* **Work request**: In your copy, include every entry exactly as written but no pictures.

[Source material Boundary: Start]

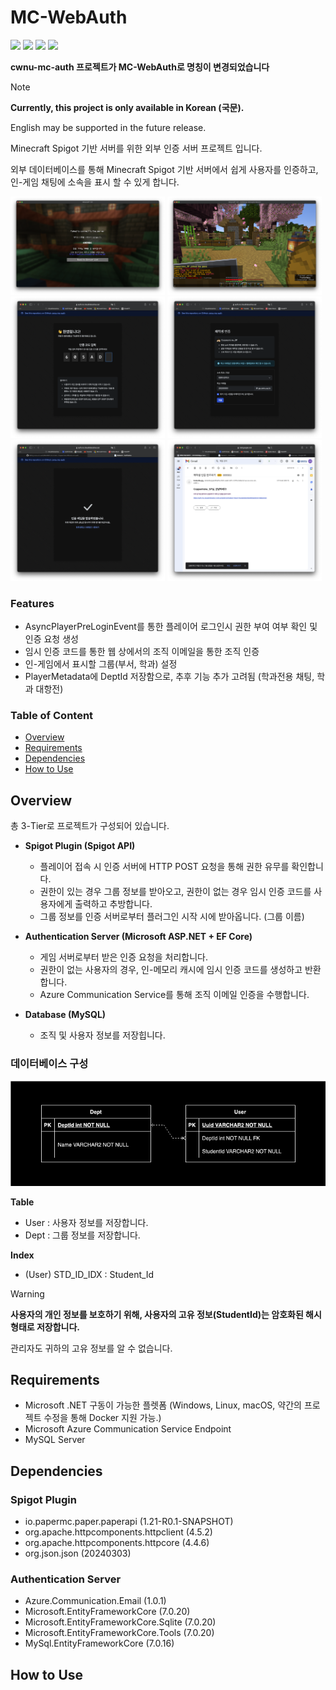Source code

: # MC-WebAuth
<img src="https://img.shields.io/badge/ASP.NET-512BD4?style=for-the-badge&logo=blazor&logoColor=white"> <img src="https://img.shields.io/badge/MySQL-4479A1?style=for-the-badge&logo=mysql&logoColor=white">
<img src="https://img.shields.io/badge/SpigotMC-ED8106?style=for-the-badge&logo=spigotmc&logoColor=white"> <img src="https://img.shields.io/badge/Azure-0078D4?style=for-the-badge&logo=microsoft-azure&logoColor=white"> 

**cwnu-mc-auth 프로젝트가 MC-WebAuth로 명칭이 변경되었습니다**
>[!NOTE]
>**Currently, this project is only available in Korean (국문).**
>
>English may be supported in the future release.

Minecraft Spigot 기반 서버를 위한 외부 인증 서버 프로젝트 입니다.

외부 데이터베이스를 통해 Minecraft Spigot 기반 서버에서 쉽게 사용자를 인증하고, 인-게임 채팅에 소속을 표시 할 수 있게 합니다.

<img src="img/in_game_1.png" style="width: 49%"> <img src="img/in_game_2.png" style="width: 49%">
<img src="img/verification_1.png" style="width: 49%"> <img src="img/verification_2.png" style="width: 49%"> 
<img src="img/verification_3.png" style="width: 49%"> <img src="img/verification_4.png" style="width: 49%"> 

### Features
- AsyncPlayerPreLoginEvent를 통한 플레이어 로그인시 권한 부여 여부 확인 및 인증 요청 생성
- 임시 인증 코드를 통한 웹 상에서의 조직 이메일을 통한 조직 인증
- 인-게임에서 표시할 그룹(부서, 학과) 설정
- PlayerMetadata에 DeptId 저장함으로, 추후 기능 추가 고려됨
  (학과전용 채팅, 학과 대항전)
  
### Table of Content
- [Overview](#overview)
- [Requirements](#requirements)
- [Dependencies](#dependencies)
- [How to Use](#how-to-use)

## Overview
총 3-Tier로 프로젝트가 구성되어 있습니다.

- **Spigot Plugin (Spigot API)**
  
  - 플레이어 접속 시 인증 서버에 HTTP POST 요청을 통해 권한 유무를 확인합니다.
  - 권한이 있는 경우 그룹 정보를 받아오고, 권한이 없는 경우 임시 인증 코드를 사용자에게 출력하고 추방합니다.
  - 그룹 정보를 인증 서버로부터 플러그인 시작 시에 받아옵니다. (그룹 이름)
- **Authentication Server (Microsoft ASP.NET + EF Core)**
  
  - 게임 서버로부터 받은 인증 요청을 처리합니다.
  - 권한이 없는 사용자의 경우, 인-메모리 캐시에 임시 인증 코드를 생성하고 반환합니다.
  - Azure Communication Service를 통해 조직 이메일 인증을 수행합니다.
- **Database (MySQL)**
  
  - 조직 및 사용자 정보를 저장힙니다.
    
### 데이터베이스 구성
<img src="img/db_diagram.png">

**Table**
- User : 사용자 정보를 저장합니다.
- Dept : 그룹 정보를 저장합니다.

**Index**
- (User) STD_ID_IDX : Student_Id

>[!WARNING]
>**사용자의 개인 정보를 보호하기 위해, 사용자의 고유 정보(StudentId)는 암호화된 해시 형태로 저장합니다.**
>
>관리자도 귀하의 고유 정보를 알 수 없습니다.

## Requirements
- Microsoft .NET 구동이 가능한 플렛폼 (Windows, Linux, macOS, 약간의 프로젝트 수정을 통해 Docker 지원 가능.)
- Microsoft Azure Communication Service Endpoint
- MySQL Server

## Dependencies
### Spigot Plugin
- io.papermc.paper.paperapi (1.21-R0.1-SNAPSHOT)
- org.apache.httpcomponents.httpclient (4.5.2)
- org.apache.httpcomponents.httpcore (4.4.6)
- org.json.json (20240303)

### Authentication Server
- Azure.Communication.Email (1.0.1)
- Microsoft.EntityFrameworkCore (7.0.20)
- Microsoft.EntityFrameworkCore.Sqlite (7.0.20)
- Microsoft.EntityFrameworkCore.Tools (7.0.20)
- MySql.EntityFrameworkCore (7.0.16)

## How to Use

[Source material Boundary: End]

* **Written answer**:
Source code

: # MC-WebAuth
<img src="https://img.shields.io/badge/ASP.NET-512BD4?style=for-the-badge&logo=blazor&logoColor=white"> <img src="https://img.shields.io/badge/MySQL-4479A1?style=for-the-badge&logo=mysql&logoColor=white">
<img src="https://img.shields.io/badge/SpigotMC-ED8106?style=for-the-badge&logo=spigotmc&logoColor=white"> <img src="https://img.shields.io/badge/Azure-0078D4?style=for-the-badge&logo=microsoft-azure&logoColor=white"> 

**cwnu-mc-auth 프로젝트가 MC-WebAuth로 명칭이 변경되었습니다**
>[!NOTE]
>**Currently, this project is only available in Korean (국문).**
>
>English may be supported in the future release.

Minecraft Spigot 기반 서버를 위한 외부 인증 서버 프로젝트 입니다.

외부 데이터베이스를 통해 Minecraft Spigot 기반 서버에서 쉽게 사용자를 인증하고, 인-게임 채팅에 소속을 표시 할 수 있게 합니다.

<img src="img/in_game_1.png" style="width: 49%"> <img src="img/in_game_2.png" style="width: 49%">
<img src="img/verification_1.png" style="width: 49%"> <img src="img/verification_2.png" style="width: 49%"> 
<img src="img/verification_3.png" style="width: 49%"> <img src="img/verification_4.png" style="width: 49%"> 

### Features
- AsyncPlayerPreLoginEvent를 통한 플레이어 로그인시 권한 부여 여부 확인 및 인증 요청 생성
- 임시 인증 코드를 통한 웹 상에서의 조직 이메일을 통한 조직 인증
- 인-게임에서 표시할 그룹(부서, 학과) 설정
- PlayerMetadata에 DeptId 저장함으로, 추후 기능 추가 고려됨
  (학과전용 채팅, 학과 대항전)
  
### Table of Content
- [Overview](#overview)
- [Requirements](#requirements)
- [Dependencies](#dependencies)
- [How to Use](#how-to-use)

## Overview
총 3-Tier로 프로젝트가 구성되어 있습니다.

- **Spigot Plugin (Spigot API)**
  
  - 플레이어 접속 시 인증 서버에 HTTP POST 요청을 통해 권한 유무를 확인합니다.
  - 권한이 있는 경우 그룹 정보를 받아오고, 권한이 없는 경우 임시 인증 코드를 사용자에게 출력하고 추방합니다.
  - 그룹 정보를 인증 서버로부터 플러그인 시작 시에 받아옵니다. (그룹 이름)
- **Authentication Server (Microsoft ASP.NET + EF Core)**
  
  - 게임 서버로부터 받은 인증 요청을 처리합니다.
  - 권한이 없는 사용자의 경우, 인-메모리 캐시에 임시 인증 코드를 생성하고 반환합니다.
  - Azure Communication Service를 통해 조직 이메일 인증을 수행합니다.
- **Database (MySQL)**
  
  - 조직 및 사용자 정보를 저장힙니다.
    
### 데이터베이스 구성
<img src="img/db_diagram.png">

**Table**
- User : 사용자 정보를 저장합니다.
- Dept : 그룹 정보를 저장합니다.

**Index**
- (User) STD_ID_IDX : Student_Id

>[!WARNING]
>**사용자의 개인 정보를 보호하기 위해, 사용자의 고유 정보(StudentId)는 암호화된 해시 형태로 저장합니다.**
>
>관리자도 귀하의 고유 정보를 알 수 없습니다.

## Requirements
- Microsoft .NET 구동이 가능한 플렛폼 (Windows, Linux, macOS, 약간의 프로젝트 수정을 통해 Docker 지원 가능.)
- Microsoft Azure Communication Service Endpoint
- MySQL Server

## Dependencies
### Spigot Plugin
- io.papermc.paper.paperapi (1.21-R0.1-SNAPSHOT)
- org.apache.httpcomponents.httpclient (4.5.2)
- org.apache.httpcomponents.httpcore (4.4.6)
- org.json.json (20240303)

### Authentication Server
- Azure.Communication.Email (1.0.1)
- Microsoft.EntityFrameworkCore (7.0.20)
- Microsoft.EntityFrameworkCore.Sqlite (7.0.20)
- Microsoft.EntityFrameworkCore.Tools (7.0.20)
- MySql.EntityFrameworkCore (7.0.16)

## How to Use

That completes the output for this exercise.